# Action item:
Look through the lines below for the word "subsubsection", and copy every line that has it.
===== Dataset excerpts
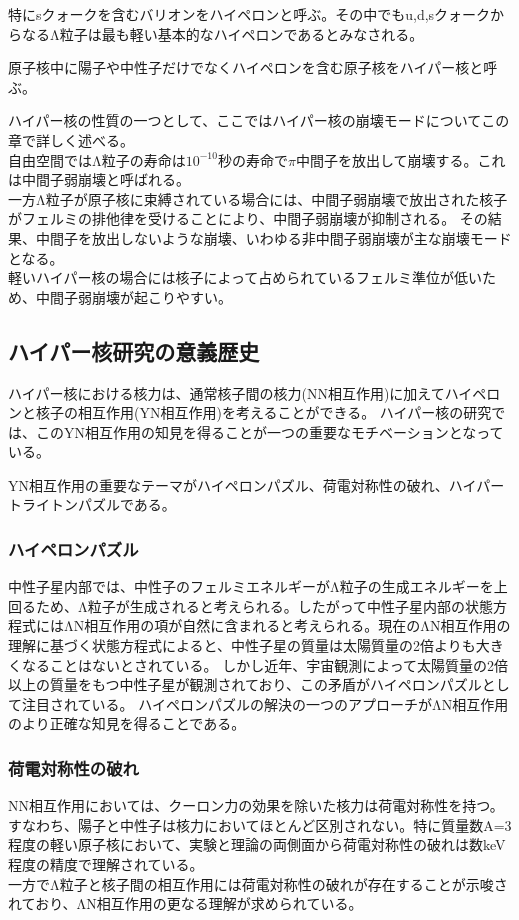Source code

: \documentclass[a4paper,11pt,uplatex]{jsbook}
\begin{document}
特にsクォークを含むバリオンをハイペロンと呼ぶ。その中でもu,d,sクォークからなるΛ粒子は最も軽い基本的なハイペロンであるとみなされる。

原子核中に陽子や中性子だけでなくハイペロンを含む原子核をハイパー核と呼ぶ。

ハイパー核の性質の一つとして、ここではハイパー核の崩壊モードについてこの章で詳しく述べる。\\
自由空間ではΛ粒子の寿命は$10^{-10}$秒の寿命で$\pi$中間子を放出して崩壊する。これは中間子弱崩壊と呼ばれる。\\
一方Λ粒子が原子核に束縛されている場合には、中間子弱崩壊で放出された核子がフェルミの排他律を受けることにより、中間子弱崩壊が抑制される。
その結果、中間子を放出しないような崩壊、いわゆる非中間子弱崩壊が主な崩壊モードとなる。\\
軽いハイパー核の場合には核子によって占められているフェルミ準位が低いため、中間子弱崩壊が起こりやすい。\\

\subsection{ハイパー核研究の意義歴史}
ハイパー核における核力は、通常核子間の核力(NN相互作用)に加えてハイペロンと核子の相互作用(YN相互作用)を考えることができる。
ハイパー核の研究では、このYN相互作用の知見を得ることが一つの重要なモチベーションとなっている。

YN相互作用の重要なテーマがハイペロンパズル、荷電対称性の破れ、ハイパートライトンパズルである。
\subsubsection{ハイペロンパズル}
中性子星内部では、中性子のフェルミエネルギーがΛ粒子の生成エネルギーを上回るため、Λ粒子が生成されると考えられる。したがって中性子星内部の状態方程式にはΛN相互作用の項が自然に含まれると考えられる。現在のΛN相互作用の理解に基づく状態方程式によると、中性子星の質量は太陽質量の2倍よりも大きくなることはないとされている。
しかし近年、宇宙観測によって太陽質量の2倍以上の質量をもつ中性子星が観測されており、この矛盾がハイペロンパズルとして注目されている。
ハイペロンパズルの解決の一つのアプローチがΛN相互作用のより正確な知見を得ることである。
\subsubsection{荷電対称性の破れ}
NN相互作用においては、クーロン力の効果を除いた核力は荷電対称性を持つ。すなわち、陽子と中性子は核力においてほとんど区別されない。特に質量数A=3程度の軽い原子核において、実験と理論の両側面から荷電対称性の破れは数keV程度の精度で理解されている。\\
一方でΛ粒子と核子間の相互作用には荷電対称性の破れが存在することが示唆されており、ΛN相互作用の更なる理解が求められている。
\end{document}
==========
# Response to the task:
\subsubsection{ハイペロンパズル}
\subsubsection{荷電対称性の破れ}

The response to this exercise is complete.